In the Affidavit in support of the application sworn on even date, the deponent, Aduma J. Owuor, the acting Director of Legal Affairs for the Applicant, avers that the intended Third Party was initially sued as 2nd Defendant in a suit by the Plaintiff dated 7th March, 2005 but was later struck off the suit on 28th July, 2008. He depones that on 5th April, 2004, the Applicant and the intended Third Party entered into an agency agreement in which the latter was mandated to carry out water and sewerage services from the Applicant’s Water and Sewerage Department. Further, he claims that the intended Third Party, as a subsidiary of the Applicant, was obligated to indemnify and/or settle with the Applicant in respect of any claims and/or suit brought against it, as was the case in the instant suit. The Applicant on 10th March, 1998 entered into a consultancy agreement with the Plaintiff as regards the Third Nairobi Water Supply Project Phase (II) and (III), in which the latter was to provide consultancy services. It is the Applicant’s contention that the intended Third Party is intricately involved in the dispute and, as such, no prejudice will be occasioned if the instant application is allowed.

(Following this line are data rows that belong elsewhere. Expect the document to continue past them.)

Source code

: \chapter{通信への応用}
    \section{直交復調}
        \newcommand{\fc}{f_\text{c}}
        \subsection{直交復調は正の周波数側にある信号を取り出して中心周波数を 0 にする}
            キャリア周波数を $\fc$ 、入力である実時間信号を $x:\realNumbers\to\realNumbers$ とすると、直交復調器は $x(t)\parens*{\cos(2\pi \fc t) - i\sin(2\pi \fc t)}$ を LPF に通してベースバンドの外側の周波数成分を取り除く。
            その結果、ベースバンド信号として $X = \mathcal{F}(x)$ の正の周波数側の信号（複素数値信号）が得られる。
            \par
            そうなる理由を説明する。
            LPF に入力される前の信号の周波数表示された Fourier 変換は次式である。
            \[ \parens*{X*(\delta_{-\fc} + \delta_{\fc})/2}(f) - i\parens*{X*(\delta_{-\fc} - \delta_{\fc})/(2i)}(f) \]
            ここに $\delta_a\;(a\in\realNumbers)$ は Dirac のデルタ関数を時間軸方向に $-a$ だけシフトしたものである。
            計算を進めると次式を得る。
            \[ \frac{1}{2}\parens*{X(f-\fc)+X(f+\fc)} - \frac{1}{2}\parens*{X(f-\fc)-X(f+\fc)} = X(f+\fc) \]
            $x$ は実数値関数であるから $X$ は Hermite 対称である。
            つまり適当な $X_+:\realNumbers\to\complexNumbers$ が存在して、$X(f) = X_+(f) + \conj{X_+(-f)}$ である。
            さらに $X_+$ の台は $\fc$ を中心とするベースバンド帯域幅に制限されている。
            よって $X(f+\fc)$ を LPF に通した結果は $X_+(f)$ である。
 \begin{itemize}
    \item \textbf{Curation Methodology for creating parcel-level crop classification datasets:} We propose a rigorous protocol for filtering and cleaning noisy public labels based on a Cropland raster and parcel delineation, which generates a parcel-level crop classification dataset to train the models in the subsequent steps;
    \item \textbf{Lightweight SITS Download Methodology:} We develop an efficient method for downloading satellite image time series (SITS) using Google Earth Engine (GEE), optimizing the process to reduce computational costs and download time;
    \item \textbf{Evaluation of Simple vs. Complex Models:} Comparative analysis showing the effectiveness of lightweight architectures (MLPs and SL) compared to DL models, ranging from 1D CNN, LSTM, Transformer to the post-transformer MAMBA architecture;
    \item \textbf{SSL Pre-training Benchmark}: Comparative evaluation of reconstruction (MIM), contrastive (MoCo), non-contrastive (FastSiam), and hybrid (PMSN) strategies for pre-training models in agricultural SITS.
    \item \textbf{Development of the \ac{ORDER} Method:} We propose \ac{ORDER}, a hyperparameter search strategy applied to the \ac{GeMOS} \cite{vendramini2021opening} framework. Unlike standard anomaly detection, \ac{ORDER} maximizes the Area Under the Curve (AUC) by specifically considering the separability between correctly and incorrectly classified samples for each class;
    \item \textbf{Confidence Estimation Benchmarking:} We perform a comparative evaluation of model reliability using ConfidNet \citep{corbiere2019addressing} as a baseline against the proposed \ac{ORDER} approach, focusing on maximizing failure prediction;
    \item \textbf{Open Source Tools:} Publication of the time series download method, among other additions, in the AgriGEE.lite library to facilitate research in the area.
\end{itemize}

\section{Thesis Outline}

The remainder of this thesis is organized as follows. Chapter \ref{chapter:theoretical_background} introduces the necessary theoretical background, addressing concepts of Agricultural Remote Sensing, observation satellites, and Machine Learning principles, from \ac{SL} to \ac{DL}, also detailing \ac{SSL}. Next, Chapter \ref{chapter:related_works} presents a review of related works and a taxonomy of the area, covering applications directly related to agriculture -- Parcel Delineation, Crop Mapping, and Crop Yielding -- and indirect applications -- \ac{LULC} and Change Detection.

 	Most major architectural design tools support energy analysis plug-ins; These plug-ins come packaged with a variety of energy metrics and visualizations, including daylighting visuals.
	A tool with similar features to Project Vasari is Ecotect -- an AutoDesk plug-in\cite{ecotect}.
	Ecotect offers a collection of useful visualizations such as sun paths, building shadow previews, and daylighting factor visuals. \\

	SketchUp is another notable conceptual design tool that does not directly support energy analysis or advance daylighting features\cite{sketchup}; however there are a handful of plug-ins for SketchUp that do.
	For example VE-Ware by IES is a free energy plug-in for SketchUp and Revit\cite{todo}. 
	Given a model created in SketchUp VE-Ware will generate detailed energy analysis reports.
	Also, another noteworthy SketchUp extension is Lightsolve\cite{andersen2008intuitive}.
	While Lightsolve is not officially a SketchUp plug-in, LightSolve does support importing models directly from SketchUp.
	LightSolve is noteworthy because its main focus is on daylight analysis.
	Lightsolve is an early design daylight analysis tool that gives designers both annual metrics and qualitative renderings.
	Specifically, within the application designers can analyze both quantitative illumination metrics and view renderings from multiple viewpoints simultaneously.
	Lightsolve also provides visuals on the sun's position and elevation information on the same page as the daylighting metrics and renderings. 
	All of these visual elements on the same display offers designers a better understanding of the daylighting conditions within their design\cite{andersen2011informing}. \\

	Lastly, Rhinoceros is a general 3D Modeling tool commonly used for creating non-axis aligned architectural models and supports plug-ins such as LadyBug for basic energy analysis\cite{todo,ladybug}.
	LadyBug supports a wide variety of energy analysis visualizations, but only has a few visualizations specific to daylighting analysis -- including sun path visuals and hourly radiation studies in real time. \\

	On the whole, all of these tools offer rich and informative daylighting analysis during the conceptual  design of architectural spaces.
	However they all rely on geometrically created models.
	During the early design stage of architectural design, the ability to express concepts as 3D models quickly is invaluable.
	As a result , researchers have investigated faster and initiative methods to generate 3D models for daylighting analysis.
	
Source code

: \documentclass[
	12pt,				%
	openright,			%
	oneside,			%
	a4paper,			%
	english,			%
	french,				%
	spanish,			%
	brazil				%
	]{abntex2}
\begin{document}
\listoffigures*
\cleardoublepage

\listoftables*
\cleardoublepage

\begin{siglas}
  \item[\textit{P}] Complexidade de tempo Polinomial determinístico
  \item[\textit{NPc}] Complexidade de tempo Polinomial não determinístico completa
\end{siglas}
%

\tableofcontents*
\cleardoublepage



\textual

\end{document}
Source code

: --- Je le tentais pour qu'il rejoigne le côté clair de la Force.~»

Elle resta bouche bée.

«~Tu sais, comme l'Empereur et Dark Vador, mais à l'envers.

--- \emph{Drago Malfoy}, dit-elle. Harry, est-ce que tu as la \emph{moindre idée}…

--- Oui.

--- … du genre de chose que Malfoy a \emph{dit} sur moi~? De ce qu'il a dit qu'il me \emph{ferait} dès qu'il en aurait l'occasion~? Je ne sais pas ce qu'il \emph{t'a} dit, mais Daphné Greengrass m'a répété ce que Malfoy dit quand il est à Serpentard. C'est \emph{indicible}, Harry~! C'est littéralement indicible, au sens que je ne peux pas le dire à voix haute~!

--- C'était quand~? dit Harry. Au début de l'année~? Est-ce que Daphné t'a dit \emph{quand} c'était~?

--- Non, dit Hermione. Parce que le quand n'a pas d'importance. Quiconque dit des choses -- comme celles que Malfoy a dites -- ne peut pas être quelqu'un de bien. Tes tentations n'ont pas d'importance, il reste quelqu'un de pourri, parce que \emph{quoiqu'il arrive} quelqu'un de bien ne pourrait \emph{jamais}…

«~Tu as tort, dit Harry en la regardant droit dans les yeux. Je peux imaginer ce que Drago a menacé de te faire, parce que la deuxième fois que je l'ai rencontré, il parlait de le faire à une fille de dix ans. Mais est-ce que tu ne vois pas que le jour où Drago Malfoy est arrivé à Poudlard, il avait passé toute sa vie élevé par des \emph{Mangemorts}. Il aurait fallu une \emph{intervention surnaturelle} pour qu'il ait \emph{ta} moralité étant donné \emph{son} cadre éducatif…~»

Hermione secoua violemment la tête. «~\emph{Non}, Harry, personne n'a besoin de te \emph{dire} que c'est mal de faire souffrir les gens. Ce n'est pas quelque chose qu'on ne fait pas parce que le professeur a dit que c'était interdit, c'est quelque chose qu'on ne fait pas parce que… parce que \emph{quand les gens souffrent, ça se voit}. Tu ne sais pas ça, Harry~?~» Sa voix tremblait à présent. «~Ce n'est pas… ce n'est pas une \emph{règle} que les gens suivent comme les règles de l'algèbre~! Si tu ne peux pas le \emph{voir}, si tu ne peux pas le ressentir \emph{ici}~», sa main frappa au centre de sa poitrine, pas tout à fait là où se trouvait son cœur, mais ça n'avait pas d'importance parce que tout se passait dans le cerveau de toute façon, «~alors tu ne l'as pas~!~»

In opposition to the application, the intended Third Party in an affidavit in reply sworn on its behalf by its Company Secretary, Ivy Nyarango on 23rd October, 2012 and in response to the Applicant’s allegations, depones as follows: (a) that on 22nd March 2006, the Respondent filed an application upon which a Ruling was delivered by Khaminwa, J on 28th July, 2008 striking out the intended third party’s name from the suit as the 2nd Defendant.  (b) that no appeal has been filed by either of the parties to date and (c) that the resolution allegedly passed on 7th November, 2008 was irregular and in any event, not binding upon the Respondent.

In as far as it is important to consider and determine the instant application on its merits, it cannot however, be considered in isolation. It is important to consider in a general view, the context in which the application is brought and the circumstances leading to its institution. In submitting as to its application, the Applicant contends that the there was an agency relationship that subsists as between the Applicant and intended Third Party, by virtue of its incorporation and mandate to take over its water and sewerage services. At Clause 10. 3 of an agreement entered into by the parties on 5th April, 2004, the intended Third Party was mandated as follows:

“The Company shall keep the company fully indemnified against all actions, suits, expenses, proceedings, demands claims, costs which may be brought or made (directly or indirectly) by reason of its non-observance or non-compliance with provisions of such statutes or other requirement,(emphasis added)PROVIDED that if such requirements are not complied with by the Company, its servants or its agents, the Council shall be at liberty to carry out the works needed to comply with any such requirement and the costs of its so doing shall immediately be refunded to the Council by the Company”.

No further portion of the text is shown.